Tagebucheintrag vom 24.04.2005
 
Wo der Hirsch röhrt und Bill Ramsey jault Kreidler-Ausstellung im Deutschen Zweirad- und NSU-Museum in Neckarsulm
 
„Ich will Kreidler fahr’n, ich will Kreidler fahr’n“, jault Bill Ramsey voller Inbrunst in einem Werbesong für die Mopedschmiede aus Kornwestheim bei Stuttgart. In den 60er Jahren haben sich die Werber halt noch was einfallen lassen. Was, das kann man zurzeit im „Zweirad- und NSU-Museum“ in Neckarsulm bei Heilbronn sehen. „Kreidler – auf zur Jagd mit Schwabenpfeil und Florett“ heißt die Sonderausstellung, die bis Oktober alle Modelle der legendären Mopedschmiede aus dem schwäbischen Kornwestheim zeigt.

Außer Mopeds wird noch allerhand anderes gezeigt, um die alten Zeiten darzustellen – ein komplettes Wohnzimmer samt röhrendem Hirsch an der Wand – und was Jugendliche zu jener Zeit bewegt hat. Alte Bravo-Hefte sind ausgestellt, Schallplatten von Vico Torriani bis Suzi Quatro, Kofferradios und tragbare Plattenspieler, Beispiele für Werbung wie die Kreidler-Songs von Bill Ramsey und als einer der absoluten Höhepunkte eine Sendung des TV-Dauerbrenners „Der 7. Sinn" aus dem Jahr 1978. Was in den 70er Jahren als ernste Verkehrserziehung gedacht war, ist heute ein Brüller und die Besucher schütteln sich vor Lachen. „Mofas, die Schrecken der Straße“ zeigt die 40-Jährigen von heute als „Rudel“ motorisierter Rotzlöffel von damals, die keine Gelegenheit auslassen, mit ihren knatternden Mopeds anständige Leute zu ärgern oder ständig aus lauter Leichtsinn zu verunglücken. Die Sendung traf übrigens eine damals herrschende Meinung: Moped zu fahren sei das gefährlichste, was ein Jugendlicher machen könne. Die Folge war, dass sich viele Eltern standhaft weigerten, dem Nachwuchs ein Moped zu finanzieren, was dieser allerdings Ende der 70er Jahre nicht nur zum Fahren brauchte. „Ein Moped war ein wichtiges Mittel zum Ausdruck jugendlicher Identität“, lernt man in der Ausstellung.

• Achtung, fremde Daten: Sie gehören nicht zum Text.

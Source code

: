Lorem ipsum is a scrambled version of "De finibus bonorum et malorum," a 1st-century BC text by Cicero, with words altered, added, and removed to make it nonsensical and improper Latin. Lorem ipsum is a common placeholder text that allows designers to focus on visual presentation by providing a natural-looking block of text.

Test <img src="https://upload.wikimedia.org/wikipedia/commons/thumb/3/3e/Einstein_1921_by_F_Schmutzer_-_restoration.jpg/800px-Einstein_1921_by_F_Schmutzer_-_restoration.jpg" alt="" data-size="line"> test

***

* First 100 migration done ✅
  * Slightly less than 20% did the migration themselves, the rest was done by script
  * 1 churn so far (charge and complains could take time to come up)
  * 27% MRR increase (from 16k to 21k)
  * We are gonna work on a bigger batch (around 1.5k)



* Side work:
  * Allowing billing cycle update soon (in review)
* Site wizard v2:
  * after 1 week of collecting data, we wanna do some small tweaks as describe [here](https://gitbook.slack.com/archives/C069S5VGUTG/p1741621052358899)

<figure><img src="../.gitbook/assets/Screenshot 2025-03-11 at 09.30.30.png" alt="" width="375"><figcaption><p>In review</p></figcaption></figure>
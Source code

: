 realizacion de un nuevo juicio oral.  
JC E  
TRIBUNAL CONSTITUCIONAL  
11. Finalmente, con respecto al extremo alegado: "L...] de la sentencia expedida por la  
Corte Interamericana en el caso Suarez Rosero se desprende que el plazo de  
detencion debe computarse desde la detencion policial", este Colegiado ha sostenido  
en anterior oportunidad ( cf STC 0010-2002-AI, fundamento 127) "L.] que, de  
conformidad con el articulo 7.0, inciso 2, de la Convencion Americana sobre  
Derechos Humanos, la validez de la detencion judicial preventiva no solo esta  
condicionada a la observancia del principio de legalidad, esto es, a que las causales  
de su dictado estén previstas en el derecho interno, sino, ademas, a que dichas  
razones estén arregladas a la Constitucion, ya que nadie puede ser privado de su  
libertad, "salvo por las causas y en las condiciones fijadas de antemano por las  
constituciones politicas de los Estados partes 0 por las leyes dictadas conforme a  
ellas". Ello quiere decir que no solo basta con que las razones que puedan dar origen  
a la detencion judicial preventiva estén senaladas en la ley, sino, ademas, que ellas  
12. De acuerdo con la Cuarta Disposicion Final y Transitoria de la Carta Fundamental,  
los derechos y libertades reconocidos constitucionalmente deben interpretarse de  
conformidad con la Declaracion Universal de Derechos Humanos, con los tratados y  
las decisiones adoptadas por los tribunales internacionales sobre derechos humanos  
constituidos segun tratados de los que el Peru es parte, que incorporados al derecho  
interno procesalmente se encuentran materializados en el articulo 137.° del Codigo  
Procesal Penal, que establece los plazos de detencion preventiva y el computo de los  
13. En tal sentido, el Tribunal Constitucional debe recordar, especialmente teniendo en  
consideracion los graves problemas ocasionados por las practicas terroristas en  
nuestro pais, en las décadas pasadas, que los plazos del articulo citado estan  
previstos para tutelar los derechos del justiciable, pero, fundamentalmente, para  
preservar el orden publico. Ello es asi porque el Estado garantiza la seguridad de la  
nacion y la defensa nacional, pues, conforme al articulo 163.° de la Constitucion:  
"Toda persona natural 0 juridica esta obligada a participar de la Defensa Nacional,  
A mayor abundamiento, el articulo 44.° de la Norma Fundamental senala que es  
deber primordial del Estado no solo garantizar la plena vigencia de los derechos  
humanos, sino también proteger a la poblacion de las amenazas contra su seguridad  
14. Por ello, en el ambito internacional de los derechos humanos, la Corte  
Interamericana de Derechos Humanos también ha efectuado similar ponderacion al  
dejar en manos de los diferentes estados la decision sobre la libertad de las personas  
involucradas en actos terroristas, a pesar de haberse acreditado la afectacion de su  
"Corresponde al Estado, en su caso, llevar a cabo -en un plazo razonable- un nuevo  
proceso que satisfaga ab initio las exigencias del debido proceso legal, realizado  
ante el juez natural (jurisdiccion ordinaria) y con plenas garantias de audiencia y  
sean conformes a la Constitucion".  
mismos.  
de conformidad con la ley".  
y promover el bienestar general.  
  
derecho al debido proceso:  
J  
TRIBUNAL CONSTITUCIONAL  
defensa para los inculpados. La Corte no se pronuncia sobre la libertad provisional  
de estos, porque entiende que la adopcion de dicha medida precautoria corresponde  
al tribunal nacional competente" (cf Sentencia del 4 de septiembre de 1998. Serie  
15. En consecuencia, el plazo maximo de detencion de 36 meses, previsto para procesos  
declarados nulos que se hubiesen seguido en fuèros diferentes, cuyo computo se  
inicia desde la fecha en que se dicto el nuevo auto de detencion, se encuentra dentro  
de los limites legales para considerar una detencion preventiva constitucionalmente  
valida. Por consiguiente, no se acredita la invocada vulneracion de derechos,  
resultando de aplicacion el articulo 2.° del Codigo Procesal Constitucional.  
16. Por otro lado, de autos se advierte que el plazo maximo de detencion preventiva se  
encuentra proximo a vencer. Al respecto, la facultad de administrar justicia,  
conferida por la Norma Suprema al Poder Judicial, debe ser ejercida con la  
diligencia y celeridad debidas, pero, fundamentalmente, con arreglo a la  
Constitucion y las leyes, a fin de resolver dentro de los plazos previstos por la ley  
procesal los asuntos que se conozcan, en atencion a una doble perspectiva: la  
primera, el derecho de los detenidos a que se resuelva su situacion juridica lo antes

Tatsächlich war Ende der 70er Jahre jeder dritte Mopedfahrer pro Jahr einmal in einen Unfall verwickelt. Allerdings nicht nur Kreidler-Fahrer: Ebenfalls sehr beliebt waren Marken wie Zündapp, Hercules, Puch oder Maico. Die Folge: Die Versicherungspolicen für die 50-Kubik-Maschinen erreichten astronomische Höhen. Außerdem wurde die Helmpflicht und die Führerscheinpflicht für Mofafahrer eingeführt, was der Firma Kreidler schließlich das Genick brach. Nach zwei Jahrzehnten, in denen das Geschäft geboomt hatte, knickte der Absatz ein. 1982 musste Kreidler Konkurs anmelden. Was danach noch unter dem Namen auf den Mark kam, stammte nicht mehr aus Kornwestheim, sondern war aus Fernost importiert.